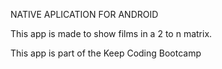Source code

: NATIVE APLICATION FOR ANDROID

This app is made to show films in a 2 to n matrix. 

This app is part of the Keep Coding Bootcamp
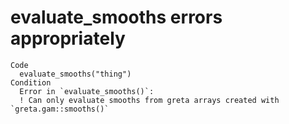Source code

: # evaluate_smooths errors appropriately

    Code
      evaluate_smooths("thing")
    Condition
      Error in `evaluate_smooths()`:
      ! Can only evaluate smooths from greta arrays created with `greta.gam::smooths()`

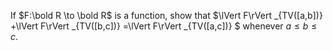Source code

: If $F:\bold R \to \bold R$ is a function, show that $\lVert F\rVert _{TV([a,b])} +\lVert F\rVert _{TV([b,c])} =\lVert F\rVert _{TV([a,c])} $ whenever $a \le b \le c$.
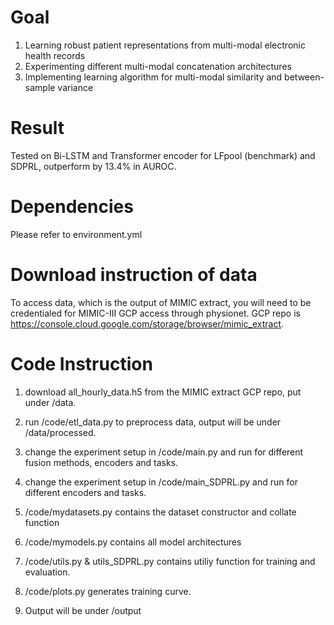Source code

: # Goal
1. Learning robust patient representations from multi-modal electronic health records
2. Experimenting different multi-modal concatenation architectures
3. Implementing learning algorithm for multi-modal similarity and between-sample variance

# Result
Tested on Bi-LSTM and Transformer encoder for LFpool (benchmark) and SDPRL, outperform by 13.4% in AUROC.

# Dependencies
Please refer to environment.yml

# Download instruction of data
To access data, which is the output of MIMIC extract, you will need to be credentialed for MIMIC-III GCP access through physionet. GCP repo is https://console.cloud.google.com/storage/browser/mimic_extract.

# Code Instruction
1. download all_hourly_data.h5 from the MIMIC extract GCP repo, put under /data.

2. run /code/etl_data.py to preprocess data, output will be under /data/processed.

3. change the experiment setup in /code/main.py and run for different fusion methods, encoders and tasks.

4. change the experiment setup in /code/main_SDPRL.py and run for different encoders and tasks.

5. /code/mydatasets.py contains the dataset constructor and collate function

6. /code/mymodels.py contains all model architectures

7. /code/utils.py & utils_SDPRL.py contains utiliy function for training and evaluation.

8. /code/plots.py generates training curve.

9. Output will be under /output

▶ _Assignment_:
Take every record and copy it word for word, dropping the pictures.

▶ _Task output_:
Source code

: NATIVE APLICATION FOR ANDROID

This app is made to show films in a 2 to n matrix. 

This app is part of the Keep Coding Bootcamp
Source code

: # evaluate_smooths errors appropriately

    Code
      evaluate_smooths("thing")
    Condition
      Error in `evaluate_smooths()`:
      ! Can only evaluate smooths from greta arrays created with `greta.gam::smooths()`

Source code

: If $F:\bold R \to \bold R$ is a function, show that $\lVert F\rVert _{TV([a,b])} +\lVert F\rVert _{TV([b,c])} =\lVert F\rVert _{TV([a,c])} $ whenever $a \le b \le c$.
Source code

: # Goal
1. Learning robust patient representations from multi-modal electronic health records
2. Experimenting different multi-modal concatenation architectures
3. Implementing learning algorithm for multi-modal similarity and between-sample variance

# Result
Tested on Bi-LSTM and Transformer encoder for LFpool (benchmark) and SDPRL, outperform by 13.4% in AUROC.

# Dependencies
Please refer to environment.yml

# Download instruction of data
To access data, which is the output of MIMIC extract, you will need to be credentialed for MIMIC-III GCP access through physionet. GCP repo is https://console.cloud.google.com/storage/browser/mimic_extract.

# Code Instruction
1. download all_hourly_data.h5 from the MIMIC extract GCP repo, put under /data.

2. run /code/etl_data.py to preprocess data, output will be under /data/processed.

3. change the experiment setup in /code/main.py and run for different fusion methods, encoders and tasks.

4. change the experiment setup in /code/main_SDPRL.py and run for different encoders and tasks.

5. /code/mydatasets.py contains the dataset constructor and collate function

6. /code/mymodels.py contains all model architectures

7. /code/utils.py & utils_SDPRL.py contains utiliy function for training and evaluation.

8. /code/plots.py generates training curve.

9. Output will be under /output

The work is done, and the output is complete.